Albus Severus, sweetie, I'm so sorry...


I grew up being absolutely obsessed with the Harry Potter franchise. I read the books for the first time in second and third grade, then again in middle school, and for the third time in my last year of high school. Recently, I had a somewhat heated argument with a fellow fan of the books about Severus Snape. As I've reread the Harry Potter books, I've noticed that, although J.K. Rowling tried to give him a redemption arc, he only got worse because of it. Here's why I still think Severus Snape is the absolute worst.

His love for Lily Potter was actually really creepy. When I was younger and reading the books, I always found the fact that he held fast in his love for Lily to be very endearing, even noble. However, rereading it after going through a couple of relationships myself, I've come to realize that the way he pined over her was super creepy. It was understandable during his time at Hogwarts; he was bullied, and she was the only one who "understood" him. However, she showed zero interest, and if that didn't clue him into realizing that he should back off, her involvement with James Potter should have. She was married. He was pining after a married, happy woman. If he truly loved her, he would have realized how happy she was and backed off. Instead, he took it out on her orphan son and wallowed in bitterness and self-pity, which is creepy and extremely uncool. When a girl is kind to a boy during high school (or in this case, wizard school), it's not an open invitation for him to pine for her for the literal rest of his life and romanticizes the absolute @#$% out of her. It's just her being a decent person. Move on, Severus.

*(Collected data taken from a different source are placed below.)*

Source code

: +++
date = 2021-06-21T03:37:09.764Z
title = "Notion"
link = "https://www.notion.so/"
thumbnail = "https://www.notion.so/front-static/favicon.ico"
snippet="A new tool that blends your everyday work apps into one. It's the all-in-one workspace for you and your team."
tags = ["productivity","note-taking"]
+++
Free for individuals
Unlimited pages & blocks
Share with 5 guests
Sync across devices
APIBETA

He verbally abused teenagers. One of the most shocking examples of this is in The Prisoner of Azkaban when Snape literally told Neville Longbottom that he would kill his beloved toad, Trevor if he got his Shrinking Potion wrong, and then punished him when he managed to make the potion correctly. Furthermore, poor Neville's boggart was literally Snape. The amount of emotional torture Neville must have been enduring from Snape to create this type of debilitating fear must have been almost unbearable, and even if Snape was simply trying to be a "tough" professor, there is no excuse for creating an atmosphere of hostility and fear like he did in his potions class for vulnerable students like Neville. In addition, he ruthlessly tormented Harry (the last living piece of Lily Potter, his supposed "true love," btw), and made fun of Hermione Granger's appearance. Sure, he might have had a terrible life. However, it's simply a mark of poor character to take it out on others, especially when the people you take it out on are your vulnerable students who have no power to stand up to you. Grow up.

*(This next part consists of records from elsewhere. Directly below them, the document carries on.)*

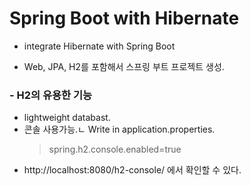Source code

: # Spring Boot with Hibernate
- integrate Hibernate with Spring Boot

- Web, JPA, H2를 포함해서 스프링 부트 프로젝트 생성.

### - H2의 유용한 기능
- lightweight databast.
-  콘솔 사용가능.ㄴ Write in application.properties.
    >  spring.h2.console.enabled=true
- http://localhost:8080/h2-console/ 에서 확인할 수 있다.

He willingly joined a terrorist group and helped them perform genocide and reign over the wizarding world with terror tactics for a couple of decades. No explanation needed as to why this is terrible.

Despite the constant romanticization of his character, I will always see the core of Severus Snape, and that core is a bitter, slimy, genocidal, manipulative trash being. J.K. Rowling's attempt to redeem him only threw obsessive and controlling traits into the mix. Snape is the absolute worst, and romanticizing him only removes criticism of an insane man who just so happened to be capable of love (just like the vast majority of the rest of us). Thank you, next.